**Stored data entries:**
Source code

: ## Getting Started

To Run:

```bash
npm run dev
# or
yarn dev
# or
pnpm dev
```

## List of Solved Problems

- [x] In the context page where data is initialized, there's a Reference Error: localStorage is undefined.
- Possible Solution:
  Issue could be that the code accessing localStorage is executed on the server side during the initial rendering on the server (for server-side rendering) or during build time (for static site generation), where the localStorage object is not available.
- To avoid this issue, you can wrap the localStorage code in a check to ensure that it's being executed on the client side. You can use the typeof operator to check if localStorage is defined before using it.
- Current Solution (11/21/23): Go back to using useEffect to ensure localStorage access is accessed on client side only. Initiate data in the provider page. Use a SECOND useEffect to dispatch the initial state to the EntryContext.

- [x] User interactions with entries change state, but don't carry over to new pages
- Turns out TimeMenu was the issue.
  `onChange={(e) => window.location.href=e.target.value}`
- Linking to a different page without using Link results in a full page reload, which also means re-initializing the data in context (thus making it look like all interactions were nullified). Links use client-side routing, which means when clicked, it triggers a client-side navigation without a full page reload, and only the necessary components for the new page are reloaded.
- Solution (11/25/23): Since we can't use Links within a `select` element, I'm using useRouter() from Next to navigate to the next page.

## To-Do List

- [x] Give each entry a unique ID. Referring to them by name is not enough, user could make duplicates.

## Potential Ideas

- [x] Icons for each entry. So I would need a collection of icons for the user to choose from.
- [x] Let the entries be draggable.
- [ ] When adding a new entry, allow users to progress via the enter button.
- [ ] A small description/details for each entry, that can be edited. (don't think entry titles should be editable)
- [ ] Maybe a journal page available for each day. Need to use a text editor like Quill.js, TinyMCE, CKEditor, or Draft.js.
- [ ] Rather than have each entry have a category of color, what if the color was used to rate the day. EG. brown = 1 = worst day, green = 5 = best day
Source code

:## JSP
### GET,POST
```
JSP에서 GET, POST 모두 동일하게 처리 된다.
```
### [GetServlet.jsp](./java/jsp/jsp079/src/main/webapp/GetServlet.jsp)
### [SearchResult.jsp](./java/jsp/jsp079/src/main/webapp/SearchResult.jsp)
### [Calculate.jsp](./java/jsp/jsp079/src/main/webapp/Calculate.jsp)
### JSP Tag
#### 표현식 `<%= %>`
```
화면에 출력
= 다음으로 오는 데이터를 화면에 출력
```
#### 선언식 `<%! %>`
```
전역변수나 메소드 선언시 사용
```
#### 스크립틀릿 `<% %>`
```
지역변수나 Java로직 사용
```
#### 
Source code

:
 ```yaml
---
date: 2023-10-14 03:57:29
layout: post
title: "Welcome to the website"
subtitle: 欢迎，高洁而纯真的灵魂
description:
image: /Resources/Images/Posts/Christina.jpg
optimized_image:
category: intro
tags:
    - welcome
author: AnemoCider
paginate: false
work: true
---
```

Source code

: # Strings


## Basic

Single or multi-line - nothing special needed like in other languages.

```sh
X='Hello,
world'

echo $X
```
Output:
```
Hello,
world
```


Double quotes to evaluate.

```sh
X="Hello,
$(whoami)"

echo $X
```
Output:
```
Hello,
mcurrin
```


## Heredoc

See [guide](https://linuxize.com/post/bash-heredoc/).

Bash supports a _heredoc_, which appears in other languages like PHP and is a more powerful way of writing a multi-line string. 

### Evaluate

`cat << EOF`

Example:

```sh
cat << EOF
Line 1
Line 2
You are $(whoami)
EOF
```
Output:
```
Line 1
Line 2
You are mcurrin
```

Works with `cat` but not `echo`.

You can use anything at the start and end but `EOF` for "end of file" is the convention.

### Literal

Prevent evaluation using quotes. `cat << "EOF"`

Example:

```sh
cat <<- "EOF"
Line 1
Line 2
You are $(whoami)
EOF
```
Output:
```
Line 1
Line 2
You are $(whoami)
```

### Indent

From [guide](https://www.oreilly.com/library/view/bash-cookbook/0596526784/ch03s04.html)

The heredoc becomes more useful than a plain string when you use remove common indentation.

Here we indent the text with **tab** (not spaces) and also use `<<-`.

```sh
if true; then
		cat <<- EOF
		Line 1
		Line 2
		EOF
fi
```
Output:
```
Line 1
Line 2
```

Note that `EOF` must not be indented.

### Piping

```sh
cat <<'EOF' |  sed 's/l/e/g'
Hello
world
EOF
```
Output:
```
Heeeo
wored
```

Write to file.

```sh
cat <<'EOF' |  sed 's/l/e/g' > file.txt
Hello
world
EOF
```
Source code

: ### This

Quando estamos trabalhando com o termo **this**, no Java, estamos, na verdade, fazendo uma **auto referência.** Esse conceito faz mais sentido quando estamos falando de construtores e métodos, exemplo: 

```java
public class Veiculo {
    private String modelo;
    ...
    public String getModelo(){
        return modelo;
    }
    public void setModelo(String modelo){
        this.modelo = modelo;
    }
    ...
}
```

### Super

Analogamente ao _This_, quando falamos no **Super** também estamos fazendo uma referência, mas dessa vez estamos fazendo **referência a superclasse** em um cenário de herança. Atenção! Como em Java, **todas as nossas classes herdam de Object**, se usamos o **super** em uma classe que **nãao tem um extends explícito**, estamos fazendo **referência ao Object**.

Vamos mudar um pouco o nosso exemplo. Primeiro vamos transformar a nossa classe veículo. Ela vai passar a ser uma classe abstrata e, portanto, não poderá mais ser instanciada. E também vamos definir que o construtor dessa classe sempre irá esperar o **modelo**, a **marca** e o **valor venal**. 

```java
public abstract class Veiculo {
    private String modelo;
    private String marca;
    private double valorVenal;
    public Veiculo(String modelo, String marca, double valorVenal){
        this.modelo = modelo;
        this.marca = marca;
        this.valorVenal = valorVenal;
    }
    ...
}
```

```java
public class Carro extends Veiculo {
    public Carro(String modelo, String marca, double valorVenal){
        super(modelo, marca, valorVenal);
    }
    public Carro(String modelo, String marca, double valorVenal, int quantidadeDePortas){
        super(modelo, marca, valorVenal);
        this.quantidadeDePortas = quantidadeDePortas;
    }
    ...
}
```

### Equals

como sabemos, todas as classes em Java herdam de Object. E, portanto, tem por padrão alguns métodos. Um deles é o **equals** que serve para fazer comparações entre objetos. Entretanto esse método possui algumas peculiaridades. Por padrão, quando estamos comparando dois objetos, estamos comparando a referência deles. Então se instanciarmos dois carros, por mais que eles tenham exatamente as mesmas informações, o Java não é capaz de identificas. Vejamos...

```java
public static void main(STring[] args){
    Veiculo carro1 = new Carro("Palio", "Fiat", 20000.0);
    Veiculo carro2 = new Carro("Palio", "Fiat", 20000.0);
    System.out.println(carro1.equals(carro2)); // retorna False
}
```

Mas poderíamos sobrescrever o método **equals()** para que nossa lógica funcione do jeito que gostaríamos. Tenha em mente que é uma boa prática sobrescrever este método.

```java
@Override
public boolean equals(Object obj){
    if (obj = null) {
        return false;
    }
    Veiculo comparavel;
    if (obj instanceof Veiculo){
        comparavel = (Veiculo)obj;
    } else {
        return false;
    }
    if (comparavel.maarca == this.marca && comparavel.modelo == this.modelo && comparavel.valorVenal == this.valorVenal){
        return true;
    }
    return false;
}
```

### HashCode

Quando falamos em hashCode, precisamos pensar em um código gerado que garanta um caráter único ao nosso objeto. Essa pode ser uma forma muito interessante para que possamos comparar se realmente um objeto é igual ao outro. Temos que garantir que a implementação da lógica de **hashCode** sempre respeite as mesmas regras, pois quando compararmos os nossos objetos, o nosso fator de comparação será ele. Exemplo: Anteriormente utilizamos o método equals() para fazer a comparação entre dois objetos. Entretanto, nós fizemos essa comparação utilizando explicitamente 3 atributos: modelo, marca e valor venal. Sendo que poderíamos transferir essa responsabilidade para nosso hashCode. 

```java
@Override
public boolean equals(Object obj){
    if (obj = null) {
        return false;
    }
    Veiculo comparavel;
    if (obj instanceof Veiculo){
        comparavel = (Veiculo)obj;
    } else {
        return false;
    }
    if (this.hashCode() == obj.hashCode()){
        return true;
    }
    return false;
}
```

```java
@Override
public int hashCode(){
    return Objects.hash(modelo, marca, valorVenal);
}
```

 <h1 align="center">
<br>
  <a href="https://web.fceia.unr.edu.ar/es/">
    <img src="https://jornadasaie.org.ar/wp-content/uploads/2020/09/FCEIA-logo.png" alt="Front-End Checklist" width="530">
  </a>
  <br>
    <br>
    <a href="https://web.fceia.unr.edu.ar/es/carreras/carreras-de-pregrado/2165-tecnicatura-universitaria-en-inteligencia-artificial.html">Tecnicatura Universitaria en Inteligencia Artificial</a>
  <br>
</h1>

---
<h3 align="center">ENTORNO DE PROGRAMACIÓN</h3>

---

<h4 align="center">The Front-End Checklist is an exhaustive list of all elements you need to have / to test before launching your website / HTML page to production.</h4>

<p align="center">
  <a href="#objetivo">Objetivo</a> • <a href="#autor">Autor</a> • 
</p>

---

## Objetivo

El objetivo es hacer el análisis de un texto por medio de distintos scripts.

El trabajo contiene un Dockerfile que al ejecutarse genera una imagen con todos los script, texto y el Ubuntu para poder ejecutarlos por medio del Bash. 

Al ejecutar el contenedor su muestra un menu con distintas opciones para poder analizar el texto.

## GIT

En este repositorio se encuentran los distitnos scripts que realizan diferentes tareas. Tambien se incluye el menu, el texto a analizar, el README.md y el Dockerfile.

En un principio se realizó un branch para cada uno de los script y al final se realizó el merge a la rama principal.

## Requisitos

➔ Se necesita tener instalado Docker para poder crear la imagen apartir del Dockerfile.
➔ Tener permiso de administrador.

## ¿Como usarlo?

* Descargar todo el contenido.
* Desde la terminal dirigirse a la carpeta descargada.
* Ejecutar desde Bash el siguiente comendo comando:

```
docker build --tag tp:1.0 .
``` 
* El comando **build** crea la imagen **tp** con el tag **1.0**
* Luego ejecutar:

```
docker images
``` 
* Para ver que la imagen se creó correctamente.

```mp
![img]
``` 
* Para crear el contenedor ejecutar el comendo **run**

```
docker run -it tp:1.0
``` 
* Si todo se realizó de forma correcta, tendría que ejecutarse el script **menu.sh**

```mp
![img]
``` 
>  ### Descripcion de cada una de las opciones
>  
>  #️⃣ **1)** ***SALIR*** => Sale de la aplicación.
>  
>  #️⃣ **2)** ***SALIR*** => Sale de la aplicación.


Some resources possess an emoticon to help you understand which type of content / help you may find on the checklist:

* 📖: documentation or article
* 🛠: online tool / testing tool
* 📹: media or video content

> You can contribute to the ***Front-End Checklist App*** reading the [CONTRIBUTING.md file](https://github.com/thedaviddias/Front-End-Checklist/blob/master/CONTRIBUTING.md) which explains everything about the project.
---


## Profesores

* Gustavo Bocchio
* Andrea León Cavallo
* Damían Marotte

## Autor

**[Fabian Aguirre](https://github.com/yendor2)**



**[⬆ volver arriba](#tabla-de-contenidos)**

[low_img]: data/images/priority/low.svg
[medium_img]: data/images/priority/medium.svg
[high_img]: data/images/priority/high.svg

**TASK DETAILS:** In the answer, give the lines from the first line of the data through the line with "- [ ] A small", exactly as they appear and with no additions.

**OUTPUT FOR THIS TASK:**
Source code

: ## Getting Started

To Run:

```bash
npm run dev
# or
yarn dev
# or
pnpm dev
```

## List of Solved Problems

- [x] In the context page where data is initialized, there's a Reference Error: localStorage is undefined.
- Possible Solution:
  Issue could be that the code accessing localStorage is executed on the server side during the initial rendering on the server (for server-side rendering) or during build time (for static site generation), where the localStorage object is not available.
- To avoid this issue, you can wrap the localStorage code in a check to ensure that it's being executed on the client side. You can use the typeof operator to check if localStorage is defined before using it.
- Current Solution (11/21/23): Go back to using useEffect to ensure localStorage access is accessed on client side only. Initiate data in the provider page. Use a SECOND useEffect to dispatch the initial state to the EntryContext.

- [x] User interactions with entries change state, but don't carry over to new pages
- Turns out TimeMenu was the issue.
  `onChange={(e) => window.location.href=e.target.value}`
- Linking to a different page without using Link results in a full page reload, which also means re-initializing the data in context (thus making it look like all interactions were nullified). Links use client-side routing, which means when clicked, it triggers a client-side navigation without a full page reload, and only the necessary components for the new page are reloaded.
- Solution (11/25/23): Since we can't use Links within a `select` element, I'm using useRouter() from Next to navigate to the next page.

## To-Do List

- [x] Give each entry a unique ID. Referring to them by name is not enough, user could make duplicates.

## Potential Ideas

- [x] Icons for each entry. So I would need a collection of icons for the user to choose from.
- [x] Let the entries be draggable.
- [ ] When adding a new entry, allow users to progress via the enter button.
- [ ] A small description/details for each entry, that can be edited. (don't think entry titles should be editable)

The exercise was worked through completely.